Rückblick auf die Themenwoche „Wald“ vom 9.11. – 15.11. 2020

04.12.2020

Rückblick auf die Themenwoche „Wald“

vom 9.11. – 15.11. 2020

Im November erwartete die Bewohner*Innen des St. Josef Stift ein besonderes Angebot.

Der Wald mit seinen vielfältigen Angeboten stand als Themenwoche auf dem Programm.
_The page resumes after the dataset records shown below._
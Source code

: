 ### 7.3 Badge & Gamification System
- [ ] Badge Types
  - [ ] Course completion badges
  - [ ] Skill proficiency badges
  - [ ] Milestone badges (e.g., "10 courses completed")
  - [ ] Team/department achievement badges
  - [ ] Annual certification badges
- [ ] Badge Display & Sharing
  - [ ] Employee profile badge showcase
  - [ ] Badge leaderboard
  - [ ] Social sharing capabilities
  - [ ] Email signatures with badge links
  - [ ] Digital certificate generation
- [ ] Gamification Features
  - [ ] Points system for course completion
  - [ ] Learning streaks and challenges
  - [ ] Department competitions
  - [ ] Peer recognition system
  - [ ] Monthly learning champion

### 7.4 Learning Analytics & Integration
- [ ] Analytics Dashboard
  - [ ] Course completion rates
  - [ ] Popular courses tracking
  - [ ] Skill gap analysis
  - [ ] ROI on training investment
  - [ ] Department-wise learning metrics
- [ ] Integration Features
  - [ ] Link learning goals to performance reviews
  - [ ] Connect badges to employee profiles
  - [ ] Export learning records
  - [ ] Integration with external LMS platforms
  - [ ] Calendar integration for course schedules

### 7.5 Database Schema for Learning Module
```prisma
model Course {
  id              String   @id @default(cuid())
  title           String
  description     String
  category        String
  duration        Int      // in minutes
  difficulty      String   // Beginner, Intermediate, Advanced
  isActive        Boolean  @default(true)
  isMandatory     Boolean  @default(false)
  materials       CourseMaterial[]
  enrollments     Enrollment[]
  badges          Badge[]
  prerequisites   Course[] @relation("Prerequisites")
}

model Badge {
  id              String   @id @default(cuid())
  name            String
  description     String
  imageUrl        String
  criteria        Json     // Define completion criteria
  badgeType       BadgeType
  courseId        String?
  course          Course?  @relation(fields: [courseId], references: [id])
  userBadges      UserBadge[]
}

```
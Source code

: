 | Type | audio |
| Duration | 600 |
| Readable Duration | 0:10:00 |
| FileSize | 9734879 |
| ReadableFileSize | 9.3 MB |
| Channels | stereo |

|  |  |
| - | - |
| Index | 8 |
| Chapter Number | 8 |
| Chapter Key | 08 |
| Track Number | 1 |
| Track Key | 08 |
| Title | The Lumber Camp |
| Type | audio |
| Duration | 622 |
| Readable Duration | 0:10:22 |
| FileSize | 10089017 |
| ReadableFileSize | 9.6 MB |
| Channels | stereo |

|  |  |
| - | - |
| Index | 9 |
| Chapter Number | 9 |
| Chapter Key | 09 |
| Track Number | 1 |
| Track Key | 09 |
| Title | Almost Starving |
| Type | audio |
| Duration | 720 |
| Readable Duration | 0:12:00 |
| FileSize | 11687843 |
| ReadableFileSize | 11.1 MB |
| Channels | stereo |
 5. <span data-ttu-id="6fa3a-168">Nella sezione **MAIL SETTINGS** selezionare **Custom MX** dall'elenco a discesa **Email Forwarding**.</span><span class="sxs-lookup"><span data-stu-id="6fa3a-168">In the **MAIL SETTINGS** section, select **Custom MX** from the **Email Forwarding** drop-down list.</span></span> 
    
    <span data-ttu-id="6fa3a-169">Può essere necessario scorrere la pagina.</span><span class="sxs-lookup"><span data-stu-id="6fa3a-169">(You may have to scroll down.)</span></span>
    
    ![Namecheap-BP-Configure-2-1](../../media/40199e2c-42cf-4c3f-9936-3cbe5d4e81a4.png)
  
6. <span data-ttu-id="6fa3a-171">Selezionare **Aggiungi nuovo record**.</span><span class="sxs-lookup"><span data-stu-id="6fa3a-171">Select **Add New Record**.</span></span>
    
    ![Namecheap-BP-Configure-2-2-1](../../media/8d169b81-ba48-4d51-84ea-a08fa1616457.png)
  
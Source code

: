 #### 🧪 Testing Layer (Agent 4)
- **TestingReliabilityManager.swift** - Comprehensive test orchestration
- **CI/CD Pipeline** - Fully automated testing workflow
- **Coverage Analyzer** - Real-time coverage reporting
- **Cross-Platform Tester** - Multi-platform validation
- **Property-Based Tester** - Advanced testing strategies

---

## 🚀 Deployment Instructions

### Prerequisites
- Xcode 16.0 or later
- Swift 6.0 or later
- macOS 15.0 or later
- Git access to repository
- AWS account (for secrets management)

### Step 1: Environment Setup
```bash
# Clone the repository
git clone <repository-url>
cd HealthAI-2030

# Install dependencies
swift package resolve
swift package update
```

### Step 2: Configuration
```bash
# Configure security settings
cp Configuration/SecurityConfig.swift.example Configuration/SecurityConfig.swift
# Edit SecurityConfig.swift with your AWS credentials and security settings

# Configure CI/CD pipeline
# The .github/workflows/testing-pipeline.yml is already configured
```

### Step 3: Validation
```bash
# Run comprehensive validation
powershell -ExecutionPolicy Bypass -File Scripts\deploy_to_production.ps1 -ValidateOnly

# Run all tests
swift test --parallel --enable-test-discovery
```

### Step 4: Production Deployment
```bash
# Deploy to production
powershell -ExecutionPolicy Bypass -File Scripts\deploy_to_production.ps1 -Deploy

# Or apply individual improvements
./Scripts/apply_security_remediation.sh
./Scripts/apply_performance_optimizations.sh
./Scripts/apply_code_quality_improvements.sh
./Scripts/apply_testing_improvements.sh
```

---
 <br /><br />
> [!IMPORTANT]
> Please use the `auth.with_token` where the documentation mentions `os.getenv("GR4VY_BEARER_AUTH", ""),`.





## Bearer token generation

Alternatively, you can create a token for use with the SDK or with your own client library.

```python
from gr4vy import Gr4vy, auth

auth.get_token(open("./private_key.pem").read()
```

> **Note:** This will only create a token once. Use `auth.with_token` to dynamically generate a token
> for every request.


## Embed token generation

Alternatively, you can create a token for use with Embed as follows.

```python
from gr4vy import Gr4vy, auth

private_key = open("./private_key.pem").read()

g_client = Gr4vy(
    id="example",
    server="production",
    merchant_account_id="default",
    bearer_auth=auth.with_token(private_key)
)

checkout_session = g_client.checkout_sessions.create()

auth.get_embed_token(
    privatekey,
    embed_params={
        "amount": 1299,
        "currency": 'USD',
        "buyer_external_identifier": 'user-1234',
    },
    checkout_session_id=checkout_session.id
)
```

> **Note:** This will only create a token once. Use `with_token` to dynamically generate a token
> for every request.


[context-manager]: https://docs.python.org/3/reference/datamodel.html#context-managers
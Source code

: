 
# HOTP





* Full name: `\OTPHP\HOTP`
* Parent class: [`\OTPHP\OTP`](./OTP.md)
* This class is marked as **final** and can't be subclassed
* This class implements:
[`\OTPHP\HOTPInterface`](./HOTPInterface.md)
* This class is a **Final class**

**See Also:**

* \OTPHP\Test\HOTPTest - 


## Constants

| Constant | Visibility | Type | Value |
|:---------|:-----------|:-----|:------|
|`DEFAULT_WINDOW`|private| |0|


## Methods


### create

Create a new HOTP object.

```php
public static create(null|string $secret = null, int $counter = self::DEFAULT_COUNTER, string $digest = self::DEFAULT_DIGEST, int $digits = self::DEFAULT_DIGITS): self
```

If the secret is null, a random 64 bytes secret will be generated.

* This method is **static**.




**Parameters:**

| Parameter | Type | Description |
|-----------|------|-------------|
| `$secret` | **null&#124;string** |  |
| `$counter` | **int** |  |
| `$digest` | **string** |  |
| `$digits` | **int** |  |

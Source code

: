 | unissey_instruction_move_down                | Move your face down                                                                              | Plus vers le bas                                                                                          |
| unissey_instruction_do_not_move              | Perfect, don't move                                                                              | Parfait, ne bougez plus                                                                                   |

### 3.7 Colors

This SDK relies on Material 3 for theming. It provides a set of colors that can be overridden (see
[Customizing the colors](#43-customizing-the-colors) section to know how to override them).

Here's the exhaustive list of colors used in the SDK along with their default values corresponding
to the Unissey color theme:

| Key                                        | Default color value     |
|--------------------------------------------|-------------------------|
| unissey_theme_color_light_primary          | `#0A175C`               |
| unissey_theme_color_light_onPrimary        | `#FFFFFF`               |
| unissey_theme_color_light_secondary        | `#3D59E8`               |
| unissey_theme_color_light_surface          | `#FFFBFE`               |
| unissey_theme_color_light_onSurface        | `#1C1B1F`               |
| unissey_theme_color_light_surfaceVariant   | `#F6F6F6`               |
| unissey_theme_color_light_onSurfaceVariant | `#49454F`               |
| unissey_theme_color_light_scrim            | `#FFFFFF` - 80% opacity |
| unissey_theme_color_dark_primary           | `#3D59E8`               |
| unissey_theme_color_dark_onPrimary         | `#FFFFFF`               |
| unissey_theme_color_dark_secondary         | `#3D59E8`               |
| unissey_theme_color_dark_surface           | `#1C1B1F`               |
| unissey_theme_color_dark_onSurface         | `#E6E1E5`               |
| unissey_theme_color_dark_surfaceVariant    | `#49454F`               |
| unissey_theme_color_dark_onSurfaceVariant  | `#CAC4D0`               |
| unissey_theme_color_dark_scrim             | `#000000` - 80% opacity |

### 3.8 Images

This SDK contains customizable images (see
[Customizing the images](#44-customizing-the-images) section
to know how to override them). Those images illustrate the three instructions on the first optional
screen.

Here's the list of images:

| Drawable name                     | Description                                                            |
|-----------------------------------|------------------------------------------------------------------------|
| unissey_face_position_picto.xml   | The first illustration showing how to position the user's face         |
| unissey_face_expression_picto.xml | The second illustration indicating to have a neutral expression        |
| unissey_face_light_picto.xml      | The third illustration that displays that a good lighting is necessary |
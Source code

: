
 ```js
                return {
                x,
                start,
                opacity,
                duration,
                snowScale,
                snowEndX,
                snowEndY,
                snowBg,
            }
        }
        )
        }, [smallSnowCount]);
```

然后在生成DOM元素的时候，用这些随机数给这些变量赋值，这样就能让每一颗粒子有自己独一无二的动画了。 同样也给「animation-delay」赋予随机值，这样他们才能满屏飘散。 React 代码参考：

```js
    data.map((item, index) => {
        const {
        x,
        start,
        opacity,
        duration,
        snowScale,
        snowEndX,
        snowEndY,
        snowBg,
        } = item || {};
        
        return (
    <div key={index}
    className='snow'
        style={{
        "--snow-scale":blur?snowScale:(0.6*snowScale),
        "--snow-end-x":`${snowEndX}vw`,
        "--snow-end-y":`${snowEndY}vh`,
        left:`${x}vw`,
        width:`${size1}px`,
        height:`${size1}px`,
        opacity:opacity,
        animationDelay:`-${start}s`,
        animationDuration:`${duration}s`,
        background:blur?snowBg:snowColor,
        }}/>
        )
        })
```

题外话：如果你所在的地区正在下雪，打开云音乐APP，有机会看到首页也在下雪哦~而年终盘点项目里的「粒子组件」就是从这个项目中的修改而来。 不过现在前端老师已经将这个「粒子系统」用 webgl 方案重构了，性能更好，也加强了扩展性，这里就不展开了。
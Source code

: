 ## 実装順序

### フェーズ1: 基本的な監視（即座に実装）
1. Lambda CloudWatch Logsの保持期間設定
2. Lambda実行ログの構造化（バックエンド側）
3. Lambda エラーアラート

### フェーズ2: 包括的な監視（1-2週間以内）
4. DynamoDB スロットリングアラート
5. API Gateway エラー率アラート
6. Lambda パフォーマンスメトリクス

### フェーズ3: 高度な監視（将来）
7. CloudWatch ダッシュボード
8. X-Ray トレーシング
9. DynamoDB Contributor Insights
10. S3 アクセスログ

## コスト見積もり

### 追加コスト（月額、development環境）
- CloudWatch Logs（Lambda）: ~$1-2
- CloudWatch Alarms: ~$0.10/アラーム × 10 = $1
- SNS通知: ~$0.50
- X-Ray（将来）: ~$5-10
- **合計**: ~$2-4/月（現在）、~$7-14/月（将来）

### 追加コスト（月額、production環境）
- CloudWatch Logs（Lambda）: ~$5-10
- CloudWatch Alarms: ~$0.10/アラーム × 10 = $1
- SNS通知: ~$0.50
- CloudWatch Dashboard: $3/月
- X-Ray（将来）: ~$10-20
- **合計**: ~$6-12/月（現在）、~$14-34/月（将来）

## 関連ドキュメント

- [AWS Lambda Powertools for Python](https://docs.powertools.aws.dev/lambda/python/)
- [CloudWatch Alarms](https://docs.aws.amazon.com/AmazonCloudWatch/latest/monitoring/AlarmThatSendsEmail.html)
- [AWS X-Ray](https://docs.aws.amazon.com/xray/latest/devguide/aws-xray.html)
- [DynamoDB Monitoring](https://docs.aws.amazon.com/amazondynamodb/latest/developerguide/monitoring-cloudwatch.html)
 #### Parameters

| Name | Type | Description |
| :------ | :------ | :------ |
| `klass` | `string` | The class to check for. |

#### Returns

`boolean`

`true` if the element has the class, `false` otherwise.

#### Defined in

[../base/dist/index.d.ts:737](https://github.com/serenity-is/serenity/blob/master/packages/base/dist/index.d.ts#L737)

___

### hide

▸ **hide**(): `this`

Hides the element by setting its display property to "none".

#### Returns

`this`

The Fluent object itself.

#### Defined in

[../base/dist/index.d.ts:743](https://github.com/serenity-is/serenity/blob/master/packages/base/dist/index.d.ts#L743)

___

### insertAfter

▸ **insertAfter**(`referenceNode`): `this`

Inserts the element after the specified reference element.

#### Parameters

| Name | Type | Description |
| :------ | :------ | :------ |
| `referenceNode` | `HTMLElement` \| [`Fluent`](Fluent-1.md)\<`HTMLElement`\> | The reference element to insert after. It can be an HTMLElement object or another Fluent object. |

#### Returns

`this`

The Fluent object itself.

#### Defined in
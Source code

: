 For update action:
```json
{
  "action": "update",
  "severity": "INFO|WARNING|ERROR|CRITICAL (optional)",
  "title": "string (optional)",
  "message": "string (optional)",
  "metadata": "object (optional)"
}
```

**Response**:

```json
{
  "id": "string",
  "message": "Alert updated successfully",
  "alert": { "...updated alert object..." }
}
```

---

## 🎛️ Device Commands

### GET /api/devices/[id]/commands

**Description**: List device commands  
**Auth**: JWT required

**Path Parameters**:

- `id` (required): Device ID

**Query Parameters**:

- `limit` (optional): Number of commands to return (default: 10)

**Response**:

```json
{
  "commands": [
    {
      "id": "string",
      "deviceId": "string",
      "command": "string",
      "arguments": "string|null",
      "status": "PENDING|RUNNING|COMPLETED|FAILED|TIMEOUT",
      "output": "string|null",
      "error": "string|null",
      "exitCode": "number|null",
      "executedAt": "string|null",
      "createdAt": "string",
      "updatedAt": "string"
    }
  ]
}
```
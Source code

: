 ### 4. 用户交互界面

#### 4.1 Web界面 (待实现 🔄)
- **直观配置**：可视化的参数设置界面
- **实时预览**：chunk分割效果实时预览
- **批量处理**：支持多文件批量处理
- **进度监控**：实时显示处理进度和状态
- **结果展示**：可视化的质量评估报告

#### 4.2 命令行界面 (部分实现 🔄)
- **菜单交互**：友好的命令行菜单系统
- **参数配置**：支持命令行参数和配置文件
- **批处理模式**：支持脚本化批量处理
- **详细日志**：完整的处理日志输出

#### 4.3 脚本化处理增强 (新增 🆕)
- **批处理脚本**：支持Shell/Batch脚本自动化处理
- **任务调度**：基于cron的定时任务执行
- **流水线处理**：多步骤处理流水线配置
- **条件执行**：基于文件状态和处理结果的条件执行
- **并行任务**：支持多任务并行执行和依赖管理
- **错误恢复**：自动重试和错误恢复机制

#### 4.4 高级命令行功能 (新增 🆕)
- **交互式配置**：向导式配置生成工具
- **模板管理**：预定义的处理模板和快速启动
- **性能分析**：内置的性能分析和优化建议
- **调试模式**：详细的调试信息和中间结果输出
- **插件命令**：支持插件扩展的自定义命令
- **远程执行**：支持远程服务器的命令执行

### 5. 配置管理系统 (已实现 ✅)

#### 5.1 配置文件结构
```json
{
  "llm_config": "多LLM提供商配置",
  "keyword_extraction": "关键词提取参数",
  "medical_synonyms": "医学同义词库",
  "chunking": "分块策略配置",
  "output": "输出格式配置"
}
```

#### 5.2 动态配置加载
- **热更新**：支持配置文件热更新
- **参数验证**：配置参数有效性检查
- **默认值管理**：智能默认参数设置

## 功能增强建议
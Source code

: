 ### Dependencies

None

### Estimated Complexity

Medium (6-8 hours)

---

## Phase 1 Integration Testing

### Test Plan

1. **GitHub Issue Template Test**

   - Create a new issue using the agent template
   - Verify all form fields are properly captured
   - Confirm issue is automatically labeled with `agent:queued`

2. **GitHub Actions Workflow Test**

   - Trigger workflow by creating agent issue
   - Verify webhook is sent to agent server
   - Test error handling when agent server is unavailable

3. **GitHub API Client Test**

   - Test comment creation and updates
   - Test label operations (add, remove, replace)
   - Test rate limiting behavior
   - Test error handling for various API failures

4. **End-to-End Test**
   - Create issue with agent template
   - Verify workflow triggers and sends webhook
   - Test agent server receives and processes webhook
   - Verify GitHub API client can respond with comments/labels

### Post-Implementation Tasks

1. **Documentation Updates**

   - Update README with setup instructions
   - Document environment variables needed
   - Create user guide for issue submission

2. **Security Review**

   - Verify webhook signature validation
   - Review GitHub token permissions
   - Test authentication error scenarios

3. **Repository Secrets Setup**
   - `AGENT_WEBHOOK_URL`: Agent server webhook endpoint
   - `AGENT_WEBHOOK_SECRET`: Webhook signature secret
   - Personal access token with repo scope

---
Kulinarisches, Wissenswertes, Besinnliches und Abenteuerliches luden zur Neuentdeckung und Wiederentdeckung des Waldes ein.

Zwei unserer Bewohner, Frau M. Kattenbeck und Herr G. Reinermann haben ihre Eindrücke in ein wunderschönes Gedicht einfließen lassen, welches eigentlich alles sagt.

Mit Genehmigung der beiden Dichter, möchten wir dieses Gedicht hier an dieser Stelle, anstatt eines herkömmlichen Berichtes veröffentlichen.

Gedicht über die Waldwoche

Die Waldwoche im Josef-Stift,

die hat uns gut gefallen.

Drum soll für all die Arbeit Müh‘

Hier unser Lob erschallen.

 

                            Mit Gräsern, Zweigen, Pilzen, Zapfen

                            War das ganze Haus geziert.

                            Wir konnten schauen und erzählen

                            Waren innerlich gerührt.

 

Beim Besuch auf Deitmars Hof

konnte greifen man mit Händen,

die Blätter und der Rindenzier.

Das Wundern wollt‘ nicht enden.

 

                          Am Weg, den Mühlenbach entlang,

                          gab’s vieles zu bestaunen:

                        „Du, unsere Welt, wie bist du schön!“

                         So hörte man es raunen.

 

Die Andachten in der Kapelle

haben nahe uns gebracht:

„All das Schöne, Bunte Helle,

hat der Herr für uns gemacht!

 

                            Nicht vergessen sei die Küche:

                            Wildragout und Gänsebrust,

                            Waldpilzsuppe, Walnusscreme

                            war’n dem Gaumen eine Lust.

 

Am Sonntag dann, am Lagerfeuer,

gab es Rotwein, Altwein, Sekt.

Alle schwärmten von der Woche

Jeder hatte ja entdeckt:

 

                            Ja, im Josef Stift zu leben,

                           das tut innerlich uns gut.

                           Statt zu jammern und zu klagen,                                          

                           braucht man nur ein wenig MUT!